(Dataset records begins)

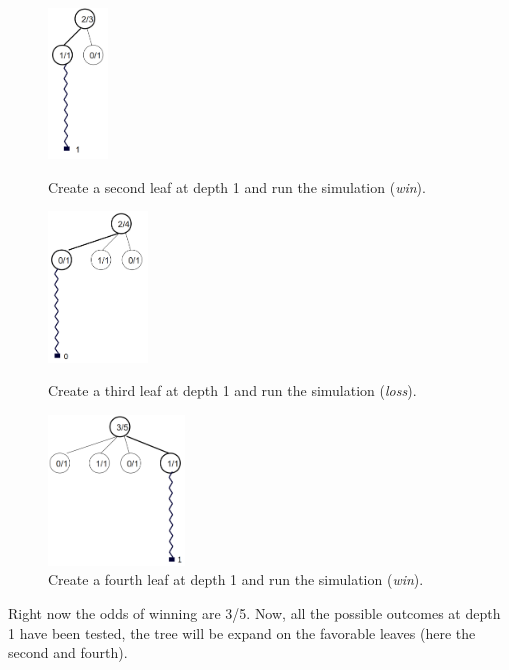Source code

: \begin{figure}[H]
\centering
	\begin{minipage}[b]{0.3\linewidth}
		\centering
		\includegraphics[height=4cm]{3Algorithms/3.2Algorithm_MCTS_Benoit/img/3.png}
		\caption{\label{fig:3}Create a second leaf at depth 1 and run the simulation (\textit{win}).}
	\end{minipage}%
	\hspace*{1cm}
	\begin{minipage}[b]{0.3\linewidth}
		\centering
		\includegraphics[height=4cm]{3Algorithms/3.2Algorithm_MCTS_Benoit/img/4.png}
		\caption{\label{fig:4}Create a third leaf at depth 1 and run the simulation (\textit{loss}).}
	\end{minipage}%
	\hspace*{1cm}
	\begin{minipage}[b]{0.3\linewidth}
		\centering
		\includegraphics[height=4cm]{3Algorithms/3.2Algorithm_MCTS_Benoit/img/5.png}
		\caption{\label{fig:5}Create a fourth leaf at depth 1 and run the simulation (\textit{win}).}
	\end{minipage}%
\end{figure}

Right now the odds of winning are 3/5. Now,  all the possible outcomes at depth 1 have been tested, the tree will be expand on the favorable leaves (here the second and fourth).

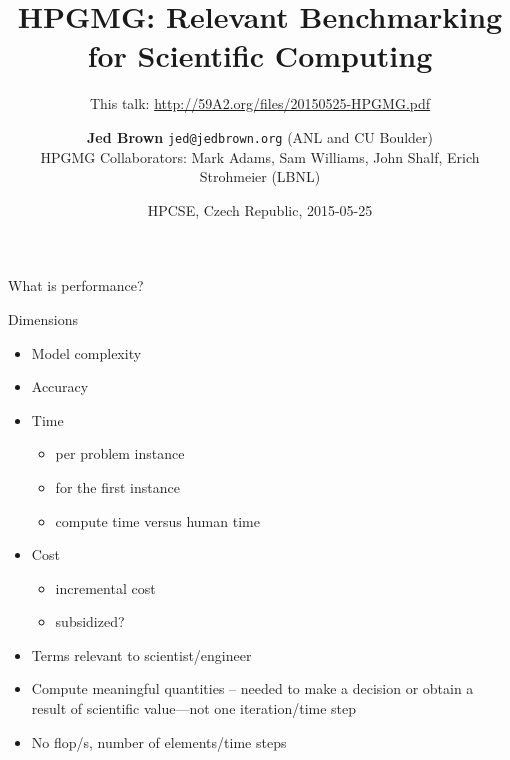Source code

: \documentclass{beamer}
\title{HPGMG: Relevant Benchmarking for Scientific Computing}
\subtitle{This talk: \url{http://59A2.org/files/20150525-HPGMG.pdf}}
\author{{\bf Jed Brown} \texttt{jed@jedbrown.org} (ANL and CU Boulder)\\
{\small HPGMG Collaborators: Mark Adams, Sam Williams, John Shalf, Erich Strohmeier (LBNL)}}
\date{HPCSE, Czech Republic, 2015-05-25}
\begin{document}
\lstset{language=C}
\normalem

\begin{frame}
  \titlepage
\end{frame}

\begin{frame}{What is performance?}
  \begin{block}{Dimensions}
    \begin{itemize}
    \item Model complexity
    \item Accuracy
    \item Time
      \begin{itemize}
      \item per problem instance
      \item for the first instance
      \item compute time versus human time
      \end{itemize}
    \item Cost
      \begin{itemize}
      \item incremental cost
      \item subsidized?
      \end{itemize}
    \end{itemize}
  \end{block}
  \begin{itemize}
  \item Terms relevant to scientist/engineer
  \item Compute meaningful quantities -- needed to make a decision or obtain a result of scientific value---not one iteration/time step
  \item No flop/s, number of elements/time steps
  \end{itemize}
\end{frame}
\end{document}
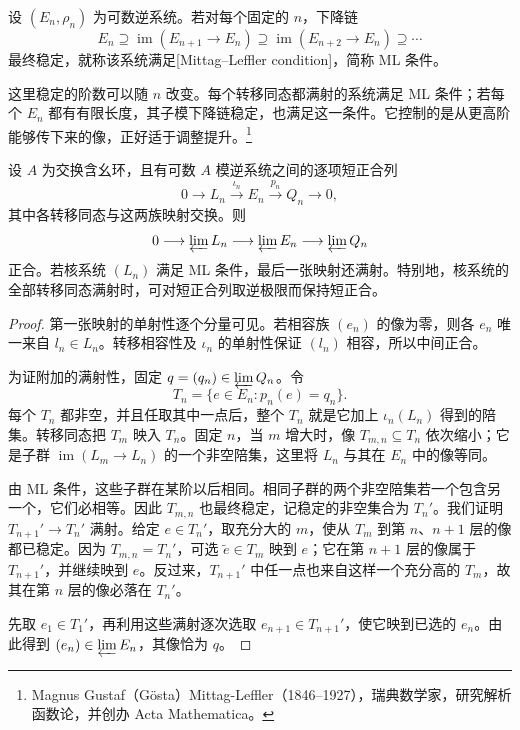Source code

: \begin{definition}\label{g5:def:mittag-leffler}
	设 \((E_n,\rho_n)\) 为可数逆系统。若对每个固定的 \(n\)，下降链
	\[
		E_n\supseteq\operatorname{im}(E_{n+1}\to E_n)
		\supseteq\operatorname{im}(E_{n+2}\to E_n)\supseteq\cdots
	\]
	最终稳定，就称该系统满足[Mittag–Leffler condition]，简称 ML 条件。
\end{definition}

这里稳定的阶数可以随 \(n\) 改变。每个转移同态都满射的系统满足 ML 条件；若每个 \(E_n\) 都有有限长度，其子模下降链稳定，也满足这一条件。它控制的是从更高阶能够传下来的像，正好适于调整提升。\footnote{Magnus Gustaf（Gösta）Mittag-Leffler（1846--1927），瑞典数学家，研究解析函数论，并创办 Acta Mathematica。}

\begin{lemma}\label{g5:lem:inverse-limit-exact}
	设 \(A\) 为交换含幺环，且有可数 \(A\) 模逆系统之间的逐项短正合列
	\[
		0\longrightarrow L_n\xrightarrow{\iota_n}E_n
		\xrightarrow{p_n}Q_n\longrightarrow0,
	\]
	其中各转移同态与这两族映射交换。则
	\[
		0\longrightarrow\varprojlim L_n
		\longrightarrow\varprojlim E_n
		\longrightarrow\varprojlim Q_n
	\]
	正合。若核系统 \((L_n)\) 满足 ML 条件，最后一张映射还满射。特别地，核系统的全部转移同态满射时，可对短正合列取逆极限而保持短正合。
\end{lemma}
\begin{proof}
	第一张映射的单射性逐个分量可见。若相容族 \((e_n)\) 的像为零，则各 \(e_n\) 唯一来自 \(l_n\in L_n\)。转移相容性及 \(\iota_n\) 的单射性保证 \((l_n)\) 相容，所以中间正合。

	为证附加的满射性，固定 \(q=(q_n)\in\varprojlim Q_n\)。令
	\[
		T_n=\{e\in E_n:p_n(e)=q_n\}.
	\]
	每个 \(T_n\) 都非空，并且任取其中一点后，整个 \(T_n\) 就是它加上 \(\iota_n(L_n)\) 得到的陪集。转移同态把 \(T_m\) 映入 \(T_n\)。固定 \(n\)，当 \(m\) 增大时，像 \(T_{m,n}\subseteq T_n\) 依次缩小；它是子群 \(\operatorname{im}(L_m\to L_n)\) 的一个非空陪集，这里将 \(L_n\) 与其在 \(E_n\) 中的像等同。

	由 ML 条件，这些子群在某阶以后相同。相同子群的两个非空陪集若一个包含另一个，它们必相等。因此 \(T_{m,n}\) 也最终稳定，记稳定的非空集合为 \(T_n'\)。我们证明 \(T_{n+1}'\to T_n'\) 满射。给定 \(e\in T_n'\)，取充分大的 \(m\)，使从 \(T_m\) 到第 \(n\)、\(n+1\) 层的像都已稳定。因为 \(T_{m,n}=T_n'\)，可选 \(\widetilde e\in T_m\) 映到 \(e\)；它在第 \(n+1\) 层的像属于 \(T_{n+1}'\)，并继续映到 \(e\)。反过来，\(T_{n+1}'\) 中任一点也来自这样一个充分高的 \(T_m\)，故其在第 \(n\) 层的像必落在 \(T_n'\)。

	先取 \(e_1\in T_1'\)，再利用这些满射逐次选取 \(e_{n+1}\in T_{n+1}'\)，使它映到已选的 \(e_n\)。由此得到 \((e_n)\in\varprojlim E_n\)，其像恰为 \(q\)。
\end{proof}

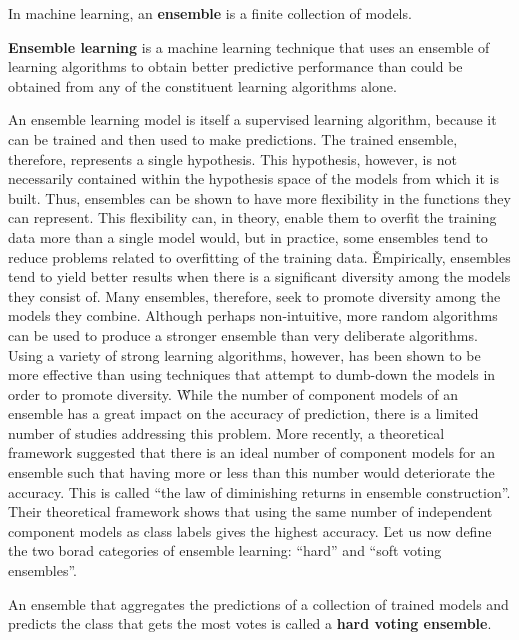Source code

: \bd[Ensemble]
In machine learning, an \textbf{ensemble} is a finite collection of models.
\ed

\textbf{Ensemble learning} is a machine learning technique that uses an ensemble of learning algorithms to obtain
better predictive performance than could be obtained from any of the constituent learning algorithms alone.
\ed

An ensemble learning model is itself a supervised learning algorithm, because it can be trained and then used to
make predictions. The trained ensemble, therefore, represents a single hypothesis. This hypothesis, however, is not
necessarily contained within the hypothesis space of the models from which it is built. Thus, ensembles can be shown
to have more flexibility in the functions they can represent. This flexibility can, in theory, enable them to
overfit the training data more than a single model would, but in practice, some ensembles tend to reduce problems
related to overfitting of the training data. \v

Empirically, ensembles tend to yield better results when there is a significant diversity among the models they
consist of. Many ensembles, therefore, seek to promote diversity among the models they combine. Although perhaps
non-intuitive, more random algorithms can be used to produce a stronger ensemble than very deliberate algorithms.
Using a variety of strong learning algorithms, however, has been shown to be more effective than using techniques
that attempt to dumb-down the models in order to promote diversity. \v

While the number of component models of an ensemble has a great impact on the accuracy of prediction, there is a
limited number of studies addressing this problem. More recently, a theoretical framework suggested that there is an
ideal number of component models for an ensemble such that having more or less than this number  would deteriorate
the accuracy. This is called ``the law of diminishing returns in ensemble construction''. Their theoretical
framework shows that using the same number of independent component models as class labels gives the highest
accuracy. \v

Let us now define the two borad categories of ensemble learning: ``hard'' and ``soft voting ensembles''.

An ensemble that aggregates the predictions of a collection of trained models and predicts the class that gets the most
votes is called a \textbf{hard voting ensemble}.
\ed

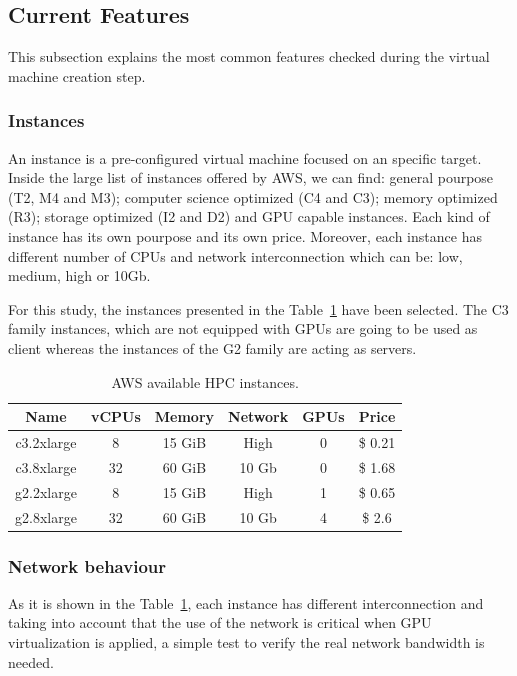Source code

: \documentclass[a4paper,twoside]{article}
\begin{document}
\subsection{Current Features}
This subsection explains the most common features checked during 
the virtual machine creation step.

\subsubsection{Instances}

An instance is a pre-configured virtual machine focused on an 
specific target. Inside the large list of instances offered by AWS, 
we can find: general pourpose (T2, M4 and M3); computer science optimized 
(C4 and C3); memory optimized (R3); storage optimized (I2 and D2) and 
GPU capable instances. Each kind of instance has its own pourpose and its 
own price. Moreover, each instance has different number of CPUs and network 
interconnection which can be: low, medium, high or 10Gb.

For this study, the instances presented in the Table~\ref{table:awsInstances} 
have been selected. The C3 family instances, which are not equipped with 
GPUs are going to be used as client whereas the instances of the G2 family are 
acting as servers.   

\begin{table}[htb]
\renewcommand{\arraystretch}{1.3}
\caption{AWS available HPC instances.}
\label{table:awsInstances}
\tabcolsep=0.09cm
\begin{center}\begin{tabular}{cccccc}
Name & vCPUs & Memory & Network & GPUs & Price\\ \hline \hline
c3.2xlarge & 8 & 15 GiB & High & 0 & \$ 0.21\\ \hline
c3.8xlarge & 32 & 60 GiB & 10 Gb & 0 & \$ 1.68 \\ \hline
g2.2xlarge & 8 & 15 GiB & High & 1 & \$ 0.65\\ \hline
g2.8xlarge & 32 & 60 GiB & 10 Gb & 4 & \$ 2.6 \\ \hline
\end{tabular}\end{center}\end{table}

\subsubsection{Network behaviour}
As it is shown in the Table~\ref{table:awsInstances}, each instance has different 
interconnection and taking into account that the use of the network 
is critical when GPU virtualization is applied, a simple test to verify the 
real network bandwidth is needed.
\end{document}
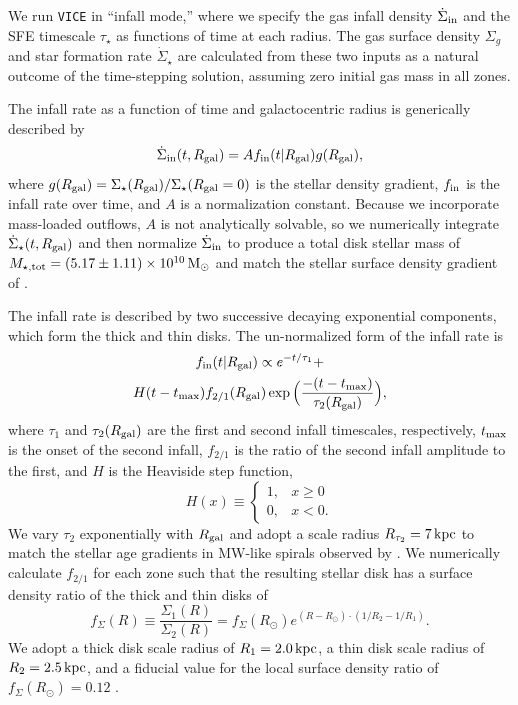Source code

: \documentclass[twocolumn,twocolappendix]{aastex701}
\newcommand{\kpc}{\,{\rm kpc}}
\begin{document}
We run {\tt VICE} in ``infall mode,'' where we specify the gas infall density $\dot\Sigma_{\rm in}$ and the SFE timescale $\tau_\star$ as functions of time at each radius. The gas surface density $\Sigma_g$ and star formation rate $\dot\Sigma_\star$ are calculated from these two inputs as a natural outcome of the time-stepping solution, assuming zero initial gas mass in all zones.

The infall rate as a function of time and galactocentric radius is generically described by
\begin{equation}
    \label{eq:infall-rate}
    \dot\Sigma_{\rm in}(t,R_{\rm gal}) = A f_{\rm in}(t|R_{\rm gal}) g(R_{\rm gal}),
\end{equation}
where $g(R_{\rm gal})=\Sigma_\star(R_{\rm gal}) / \Sigma_\star(R_{\rm gal}=0)$ is the stellar density gradient, $f_{\rm in}$ is the infall rate over time, and $A$ is a normalization constant. Because we incorporate mass-loaded outflows, $A$ is not analytically solvable, so we numerically integrate $\dot\Sigma_\star(t,R_{\rm gal})$ and then normalize $\dot\Sigma_{\rm in}$ to produce a total disk stellar mass of $M_{\rm \star,tot}=(5.17\pm1.11)\times 10^{10}\,{\rm M}_\odot$ \citep{licquia_improved_2015} and match the stellar surface density gradient of \citet{bland-hawthorn_galaxy_2016}.

The infall rate is described by two successive decaying exponential components, which form the thick and thin disks. The un-normalized form of the infall rate is
\begin{multline}
    \label{eq:twoinfall-ifr}
    f_{\rm in}(t|R_{\rm gal}) \propto e^{-t/\tau_1} + \\ H(t-t_{\rm max}) f_{2/1} (R_{\rm gal}) \exp\Big(\frac{-(t-t_{\rm max})}{\tau_2(R_{\rm gal})}\Big),
\end{multline}
where $\tau_1$ and $\tau_2(R_{\rm gal})$ are the first and second infall timescales, respectively, $t_{\rm max}$ is the onset of the second infall, $f_{2/1}$ is the ratio of the second infall amplitude to the first, and $H$ is the Heaviside step function,
\begin{equation*}
    H(x) \equiv 
    \begin{cases}
        1, & x \ge 0 \\
        0, & x < 0.
    \end{cases}
\end{equation*}
We vary $\tau_2$ exponentially with $R_{\rm gal}$ and adopt a scale radius $R_{\tau_2}=7\kpc$ to match the stellar age gradients in MW-like spirals observed by \citet{sanchez_spatially_2020}. We numerically calculate $f_{2/1}$ for each zone such that the resulting stellar disk has a surface density ratio of the thick and thin disks of
\begin{equation}
    f_\Sigma(R) \equiv \frac{\Sigma_1(R)}{\Sigma_2(R)} = f_\Sigma(R_\odot) e^{(R-R_\odot)\cdot(1/R_2 - 1/R_1)}.
\end{equation}
We adopt a thick disk scale radius of $R_1=2.0\kpc$, a thin disk scale radius of $R_2=2.5\kpc$, and a fiducial value for the local surface density ratio of $f_\Sigma(R_\odot)=0.12$ \citep{bland-hawthorn_galaxy_2016}. 
\end{document}
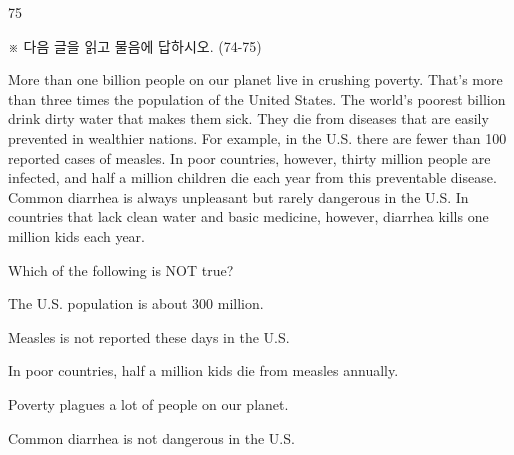 \begin{question}{75}
\begin{framedtext}
※ 다음 글을 읽고 물음에 답하시오. (74-75) \par
More than one billion people on our planet live in crushing poverty. That's more than three times the population of the United States. The world's poorest billion drink dirty water that makes them sick. They die from diseases that are easily prevented in wealthier nations. For example, in the U.S. there are fewer than 100 reported cases of measles. In poor countries, however, thirty million people are infected, and half a million children die each year from this preventable disease. Common diarrhea is always unpleasant but rarely dangerous in the U.S. In countries that lack clean water and basic medicine, however, diarrhea kills one million kids each year. \par
\end{framedtext}
Which of the following is NOT true?
\begin{choices}
  \item The U.S. population is about 300 million.
  \item Measles is not reported these days in the U.S.
  \item In poor countries, half a million kids die from measles annually.
  \item Poverty plagues a lot of people on our planet.
  \item Common diarrhea is not dangerous in the U.S.
\end{choices}
\end{question}
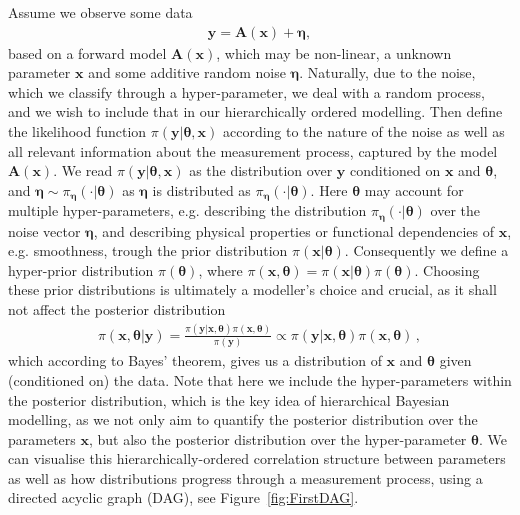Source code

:Assume we observe some data
\begin{align}
	\bm{y} = \bm{A} (\bm{x}) + \bm{\eta},
	\label{eq:NonLinDat}
\end{align}
based on a forward model $\bm{A}(\bm{x})$, which may be non-linear, a unknown parameter $\bm{x}$ and some additive random noise $\bm{\eta}$.
Naturally, due to the noise, which we classify through a hyper-parameter, we deal with a random process, and we wish to include that in our hierarchically ordered modelling.
Then define the likelihood function $\pi(\bm{y}|\bm{\theta},\bm{x})$ according to the nature of the noise as well as all relevant information about the measurement process, captured by the model $\bm{A}(\bm{x})$.
We read $\pi(\bm{y}|\bm{\theta},\bm{x})$ as the distribution over $\bm{y}$ conditioned on $\bm{x}$ and $\bm{\theta}$, and $\bm{\eta} \sim \pi_{\bm{\eta}}(\cdot|\bm{\theta})$ as $\bm{\eta}$ is distributed as $\pi_{\bm{\eta}}(\cdot|\bm{\theta})$.
Here $\bm{\theta}$ may account for multiple hyper-parameters, e.g. describing the distribution $\pi_{\bm{\eta}}(\cdot|\bm{\theta})$ over the noise vector $\bm{\eta}$, and describing physical properties or functional dependencies of $\bm{x}$, e.g. smoothness, trough the prior distribution $\pi(\bm{x}|\bm{\theta})$.
Consequently we define a hyper-prior distribution $\pi(\bm{\theta})$, where $\pi(\bm{x}, \bm{\theta}) = \pi(\bm{x}|\bm{\theta}) \pi(\bm{\theta}) $.
Choosing these prior distributions is ultimately a modeller's choice and crucial, as it shall not affect the posterior distribution 
\begin{align}
	\pi(\bm{x},\bm{\theta}|\bm{y}) = \frac{ \pi(\bm{y} | \bm{x}, \bm{\theta} ) \pi(\bm{x}, \bm{\theta})}{\pi(\bm{y})} \propto \pi(\bm{y} | \bm{x}, \bm{\theta} ) \pi(\bm{x}, \bm{\theta}) \, ,
\end{align}
which according to Bayes' theorem, gives us a distribution of $\bm{x}$ and $\bm{\theta}$ given (conditioned on) the data.
Note that here we include the hyper-parameters within the posterior distribution, which is the key idea of hierarchical Bayesian modelling, as we not only aim to quantify the posterior distribution over the parameters $\bm{x}$, but also the posterior distribution over the hyper-parameter $\bm{\theta}$.
We can visualise this hierarchically-ordered correlation structure between parameters as well as how distributions progress through a measurement process, using a directed acyclic graph (DAG), see Figure~\ref{fig:FirstDAG}.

(Dataset records ends)

Prompt: Only lines with the word "varprojlim" are wanted, so copy each one from the records.

Solution to this exercise:
		0\longrightarrow\varprojlim L_n
		\longrightarrow\varprojlim E_n
		\longrightarrow\varprojlim Q_n
	为证附加的满射性，固定 \(q=(q_n)\in\varprojlim Q_n\)。令
	先取 \(e_1\in T_1'\)，再利用这些满射逐次选取 \(e_{n+1}\in T_{n+1}'\)，使它映到已选的 \(e_n\)。由此得到 \((e_n)\in\varprojlim E_n\)，其像恰为 \(q\)。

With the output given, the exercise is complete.